Nice! Looks like a Westfield built Elgin. The rear wheel looks like the original triple step rim and hub, the hub should be stamped, you can check the date on that. Is there a serial number on the BB?


----------



## SKPC (Nov 3, 2022)

"Amalgam" bike?  Emblem truss rods/nuts...& fork? (need better pics)   Alemite fittings on the BB shell and left side upper headset, are Westfield related in 37/8.  Can we get better pics of the crankset?  Lots of good parts it appears. I have the same 37 frame.


----------



## palepainter (Nov 3, 2022)

You all have been a great help.  Thank you. I will get some more photos when out innthe shop.  I suspect the crank is Og but the chainring has been changed from a different bike and earlier model.
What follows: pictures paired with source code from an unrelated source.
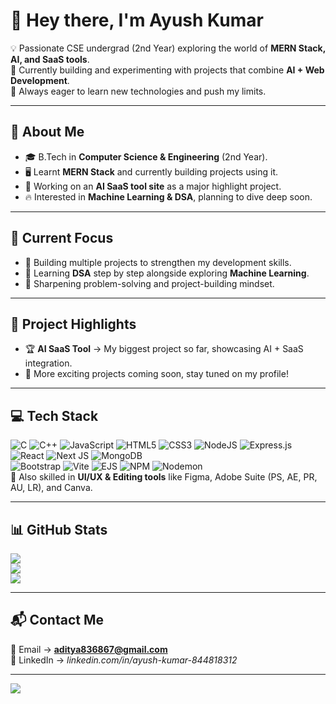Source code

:# 👋 Hey there, I'm Ayush Kumar  

💡 Passionate CSE undergrad (2nd Year) exploring the world of **MERN Stack, AI, and SaaS tools**.  
🚀 Currently building and experimenting with projects that combine **AI + Web Development**.  
🎯 Always eager to learn new technologies and push my limits.  

---

## 🌟 About Me  
- 🎓 B.Tech in **Computer Science & Engineering** (2nd Year).  
- 🖥️ Learnt **MERN Stack** and currently building projects using it.  
- 🤖 Working on an **AI SaaS tool site** as a major highlight project.  
- 🔥 Interested in **Machine Learning & DSA**, planning to dive deep soon.  

---

## 🎯 Current Focus  
- 📌 Building multiple projects to strengthen my development skills.  
- 📌 Learning **DSA** step by step alongside exploring **Machine Learning**.  
- 📌 Sharpening problem-solving and project-building mindset.  

---

## 🚀 Project Highlights  
- 🏆 **AI SaaS Tool** → My biggest project so far, showcasing AI + SaaS integration.  
- 🔧 More exciting projects coming soon, stay tuned on my profile!  

---

## 💻 Tech Stack  
![C](https://img.shields.io/badge/c-%2300599C.svg?style=for-the-badge&logo=c&logoColor=white) 
![C++](https://img.shields.io/badge/c++-%2300599C.svg?style=for-the-badge&logo=c%2B%2B&logoColor=white) 
![JavaScript](https://img.shields.io/badge/javascript-%23323330.svg?style=for-the-badge&logo=javascript&logoColor=%23F7DF1E) 
![HTML5](https://img.shields.io/badge/html5-%23E34F26.svg?style=for-the-badge&logo=html5&logoColor=white) 
![CSS3](https://img.shields.io/badge/css3-%231572B6.svg?style=for-the-badge&logo=css3&logoColor=white) 
![NodeJS](https://img.shields.io/badge/node.js-6DA55F?style=for-the-badge&logo=node.js&logoColor=white) 
![Express.js](https://img.shields.io/badge/express.js-%23404d59.svg?style=for-the-badge&logo=express&logoColor=%2361DAFB) 
![React](https://img.shields.io/badge/react-%2320232a.svg?style=for-the-badge&logo=react&logoColor=%2361DAFB) 
![Next JS](https://img.shields.io/badge/Next-black?style=for-the-badge&logo=next.js&logoColor=white) 
![MongoDB](https://img.shields.io/badge/MongoDB-%234ea94b.svg?style=for-the-badge&logo=mongodb&logoColor=white)  
![Bootstrap](https://img.shields.io/badge/bootstrap-%238511FA.svg?style=for-the-badge&logo=bootstrap&logoColor=white) 
![Vite](https://img.shields.io/badge/vite-%23646CFF.svg?style=for-the-badge&logo=vite&logoColor=white) 
![EJS](https://img.shields.io/badge/ejs-%23B4CA65.svg?style=for-the-badge&logo=ejs&logoColor=black) 
![NPM](https://img.shields.io/badge/NPM-%23CB3837.svg?style=for-the-badge&logo=npm&logoColor=white) 
![Nodemon](https://img.shields.io/badge/NODEMON-%23323330.svg?style=for-the-badge&logo=nodemon&logoColor=%BBDEAD)  
🎨 Also skilled in **UI/UX & Editing tools** like Figma, Adobe Suite (PS, AE, PR, AU, LR), and Canva.  

---

## 📊 GitHub Stats  
![](https://github-readme-stats.vercel.app/api?username=helo-ayush&theme=dark&hide_border=false&include_all_commits=false&count_private=false)<br/>
![](https://nirzak-streak-stats.vercel.app/?user=helo-ayush&theme=dark&hide_border=false)<br/>
![](https://github-readme-stats.vercel.app/api/top-langs/?username=helo-ayush&theme=dark&hide_border=false&include_all_commits=false&count_private=false&layout=compact)

---

## 📬 Contact Me  
📧 Email → **aditya836867@gmail.com**  
💼 LinkedIn → *linkedin.com/in/ayush-kumar-844818312*  

---

[![](https://visitcount.itsvg.in/api?id=helo-ayush&icon=2&color=0)](https://visitcount.itsvg.in)  

<!-- Proudly created with GPRM ( https://gprm.itsvg.in ) -->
The front wheel was a Schwinn.   I believe I have a correct front for it but not on a Muselman hub.


----------



## Archie Sturmer (Nov 3, 2022)

Some say the Alemite grease fittings began about 1937; and they are depicted in the 1936 Golden Jubilee Sears Catalog.
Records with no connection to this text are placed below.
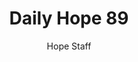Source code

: ---
image: /assets/img/daily-hope-default-artwork.png
title: Daily Hope 89
number: 89
categories:
  - Daily Hope
author: Hope Staff
notes: Daily Hope 89
embed: >-
  EMBED_GOES_HERE
---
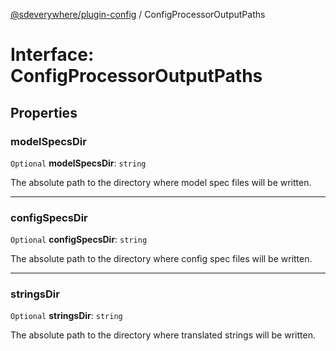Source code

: [@sdeverywhere/plugin-config](../index.md) / ConfigProcessorOutputPaths

# Interface: ConfigProcessorOutputPaths

## Properties

### modelSpecsDir

 `Optional` **modelSpecsDir**: `string`

The absolute path to the directory where model spec files will be written.

___

### configSpecsDir

 `Optional` **configSpecsDir**: `string`

The absolute path to the directory where config spec files will be written.

___

### stringsDir

 `Optional` **stringsDir**: `string`

The absolute path to the directory where translated strings will be written.

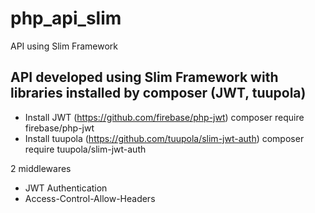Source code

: # php_api_slim
API using Slim Framework

API developed using Slim Framework with libraries installed by composer (JWT, tuupola)
- 

- Install JWT (https://github.com/firebase/php-jwt)
composer require firebase/php-jwt
- Install tuupola (https://github.com/tuupola/slim-jwt-auth)
composer require tuupola/slim-jwt-auth

2 middlewares
- JWT Authentication
- Access-Control-Allow-Headers

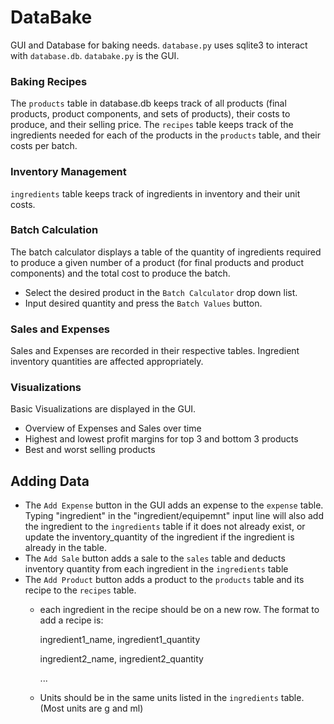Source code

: # DataBake
GUI and Database for baking needs. `database.py` uses sqlite3 to interact with `database.db`. `databake.py` is the GUI.

### Baking Recipes 
The `products` table in database.db keeps track of all products (final products, product components, and sets of products), their costs to produce, and their selling price.
The `recipes` table keeps track of the ingredients needed for each of the products in the `products` table, and their costs per batch.
   
### Inventory Management
`ingredients` table keeps track of ingredients in inventory and their unit costs. 

### Batch Calculation
The batch calculator displays a table of the quantity of ingredients required to produce a given number of a product (for final products and product components) and the total cost to produce the batch. 
- Select the desired product in the `Batch Calculator` drop down list. 
- Input desired quantity and press the `Batch Values` button. 

### Sales and Expenses
Sales and Expenses are recorded in their respective tables. Ingredient inventory quantities are affected appropriately.

### Visualizations
Basic Visualizations are displayed in the GUI.
- Overview of Expenses and Sales over time
- Highest and lowest profit margins for top 3 and bottom 3 products
- Best and worst selling products

## Adding Data
-	The `Add Expense` button in the GUI adds an expense to the `expense` table. Typing "ingredient" in the "ingredient/equipemnt" input line will also add the ingredient to the `ingredients` table if it does not already exist, or update the inventory_quantity of the ingredient if the ingredient is already in the table.
- The `Add Sale` button adds a sale to the `sales` table and deducts inventory quantity from each ingredient in the `ingredients` table
- The `Add Product` button adds a product to the `products` table and its recipe to the `recipes` table.
	- each ingredient in the recipe should be on a new row. The format to add a recipe is:
		
		ingredient1_name, ingredient1_quantity
		
		ingredient2_name, ingredient2_quantity
		
		...
		
	- Units should be in the same units listed in the `ingredients` table. (Most units are g and ml)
In the late 1930's Sears was supplied primarily by Murray and Westfield, I believe that both of those two manufacturers also supplied bikes with the Alemite fittings.  But I believe that the primary, Murray did not build double drop bar frame motorbikes; as they started in 1936 with more _streamlined _designs.

The truss fork, crank & sprocket, and frame, all look like Emblem Manufacturing Co., Angola NY; and there are few other examples.
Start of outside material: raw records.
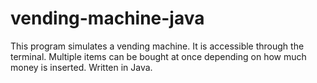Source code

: # vending-machine-java
This program simulates a vending machine. It is accessible through the terminal. Multiple items can be bought at once depending on how much money is inserted. Written in Java.
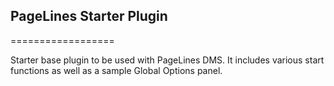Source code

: ## PageLines Starter Plugin
==================

Starter base plugin to be used with PageLines DMS. It includes various start functions as well as a sample Global Options panel.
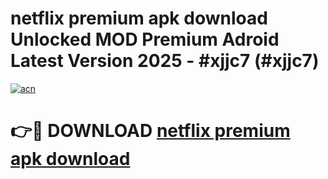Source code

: # netflix premium apk download Unlocked MOD Premium Adroid Latest Version 2025 - #xjjc7 (#xjjc7)

[![acn](https://github.com/user-attachments/assets/0f9c940e-d8b0-45ae-aac7-cd30a18b3e1c)](https://apps.libra.edu.pl/?title=netflix_premium_apk_download&ref=10FE)

# 👉🔴 DOWNLOAD [netflix premium apk download](https://apps.libra.edu.pl/?title=netflix_premium_apk_download&ref=10FE)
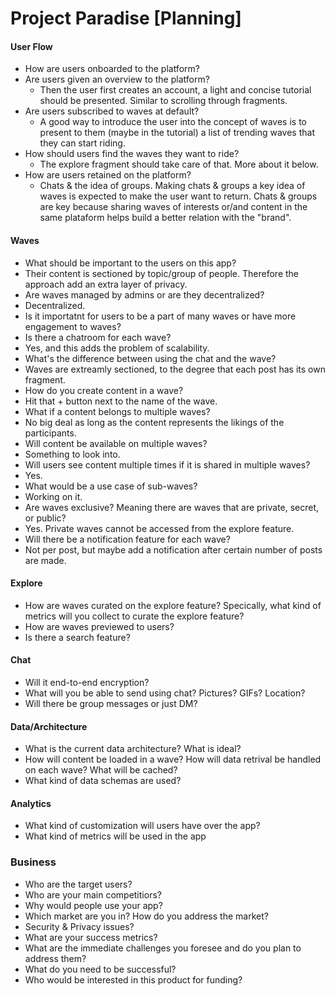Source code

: # Project Paradise \[Planning\]

#### User Flow
* How are users onboarded to the platform?
* Are users given an overview to the platform?
  * Then the user first creates an account, a light and concise tutorial should be presented. Similar to scrolling through fragments.
* Are users subscribed to waves at default?
  * A good way to introduce the user into the concept of waves is to present to them (maybe in the tutorial) a list of trending waves that they can start riding. 
* How should users find the waves they want to ride?
  * The explore fragment should take care of that. More about it below.
* How are users retained on the platform?
  * Chats & the idea of groups. Making chats & groups a key idea of waves is expected to make the user want to return. Chats & groups are key because sharing waves of interests or/and content in the same plataform helps build a better relation with the "brand".

#### Waves
* What should be important to the users on this app?
 * Their content is sectioned by topic/group of people. Therefore the approach add an extra layer of privacy. 
* Are waves managed by admins or are they decentralized?
 * Decentralized.
* Is it importatnt for users to be a part of many waves or have more engagement to waves?
* Is there a chatroom for each wave?
 * Yes, and this adds the problem of scalability.
* What's the difference between using the chat and the wave?
 * Waves are extreamly sectioned, to the degree that each post has its own fragment. 
* How do you create content in a wave?
 * Hit that + button next to the name of the wave.
* What if a content belongs to multiple waves?
 * No big deal as long as the content represents the likings of the participants.
* Will content be available on multiple waves?
 * Something to look into. 
* Will users see content multiple times if it is shared in multiple waves?
 * Yes.
* What would be a use case of sub-waves?
 * Working on it. 
* Are waves exclusive? Meaning there are waves that are private, secret, or public?
 * Yes. Private waves cannot be accessed from the explore feature. 
* Will there be a notification feature for each wave?
 * Not per post, but maybe add a notification after certain number of posts are made. 

#### Explore
* How are waves curated on the explore feature? Specically, what kind of metrics will you collect to curate the explore feature?
* How are waves previewed to users?
* Is there a search feature?

#### Chat
* Will it end-to-end encryption?
* What will you be able to send using chat? Pictures? GIFs? Location?
* Will there be group messages or just DM?

#### Data/Architecture
* What is the current data architecture? What is ideal?
* How will content be loaded in a wave? How will data retrival be handled on each wave? What will be cached?
* What kind of data schemas are used?

#### Analytics
* What kind of customization will users have over the app?
* What kind of metrics will be used in the app

### Business
* Who are the target users?
* Who are your main competitiors?
* Why would people use your app?
* Which market are you in? How do you address the market?
* Security & Privacy issues?
* What are your success metrics?
* What are the immediate challenges you foresee and do you plan to address them?
* What do you need to be successful?
* Who would be interested in this product for funding?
						Prewar Elgin | Wanted: Bikes, Trikes, Parts, Accessories, Etc.
					

Looking for a 26" boys straight bar Elgin bike from the mid to late 30s.  Must be original paint in any condition.




					thecabe.com
				











						Sold - 1934, 35 Elgin | Archive (sold)
					

Wasn’t planning to sell but some things came up.  Nice solid prewar Elgin.  Rides nice!!  $595 plus shipping to the lower 48.




					thecabe.com
				



Swapping Emblem crankset parts with non-Emblem parts can be challenging, because of the fairly wider offset dimension of the drive pin, (and perhaps the shaft & cone diameters too?).

Not a whole lot is known about Emblem *serial numbers*, (say, compared to Murray or Westfield, etc.); but your example can be tied to the 1936-38(?) timeframe, which could help others in determining the age of their Emblem bicycles within +/-1 year, (instead of +/-10 years).


----------



## palepainter (Nov 3, 2022)

Here are a few other photos and hopefully helps make things a bit clearer.


----------



## palepainter (Nov 3, 2022)

Shots of rear hub.


----------



## palepainter (Nov 3, 2022)

Perhaps the best part of this purchase.


----------



## SKPC (Nov 3, 2022)

Upon a second look at the frame and pics, trumpets appear on the lower double bar, 500k serial number and that sprocket with 2" pin spacing are Emblem 100%.  AS is correct. The typical Elgin-styled simple pinstripes are also different than the Westfield frames, in that this frame has pins  all the way to the head tube junction(and crack). And as mentioned, the serial # suggests late 30's Emblem made. (400k=1930?)  Hub says middle-1936.   Don't see them very often, if ever.  Two so far...


----------



## palepainter (Nov 3, 2022)

Thanks, I will try finding a photo of another one this color if its out there.  I appreciate the links.


----------



## palepainter (Nov 3, 2022)

Archie Sturmer said:


> Some say the Alemite grease fittings began about 1937; and they are depicted in the 1936 Golden Jubilee Sears Catalog.
> 
> In the late 1930's Sears was supplied primarily by Murray and Westfield, I believe that both of those two manufacturers also supplied bikes with the Alemite fittings.  But I believe that the primary, Murray did not build double drop bar frame motorbikes; as they started in 1936 with more _streamlined _designs.
> 
> ...



Thanks a ton for the education and enlightenment.  The links really helped.


----------



## palepainter (Nov 3, 2022)

I think I was able to bend the fork back into shape.  I’d imagine the Emblem fork is quite difficult to find.


----------



## C M Gerlach (Nov 4, 2022)

A few pics/serial of an emblem built very similar to your elgin.....awesome hope you get it riding......I call it a 1934/35.......not too sure.


----------



## C M Gerlach (Nov 4, 2022)




----------



## palepainter (Nov 5, 2022)

C M Gerlach said:


> A few pics/serial of an emblem built very similar to your elgin.....awesome hope you get it riding......I call it a 1934/35.......not too sure.



thank you for the pics.


----------



## razinhellcustomz (Nov 6, 2022)

palepainter said:


> Shots of rear hub.  View attachment 1724938
> View attachment 1724939



I LOVE these air-cooled hubs.. I have a loose one and one on my curved tube Elgin..


----------



## palepainter (Nov 25, 2022)

The Elgin is almost ready for the road.   Chain tomorrow and time for a test ride.   Re laced  triple step wheels that @saladshooter hooked me up with.   Thank you!    The fork was really bad, but I got It unmangled and respectable.  All the fractures were taken care of and paint touched up and distressed accordingly.   Still a few more details to finish up, but am quite please with the results.   It was the most work I have put into preserving one.   Working on fenders now.


----------



## Mr. Monkeyarms (Nov 26, 2022)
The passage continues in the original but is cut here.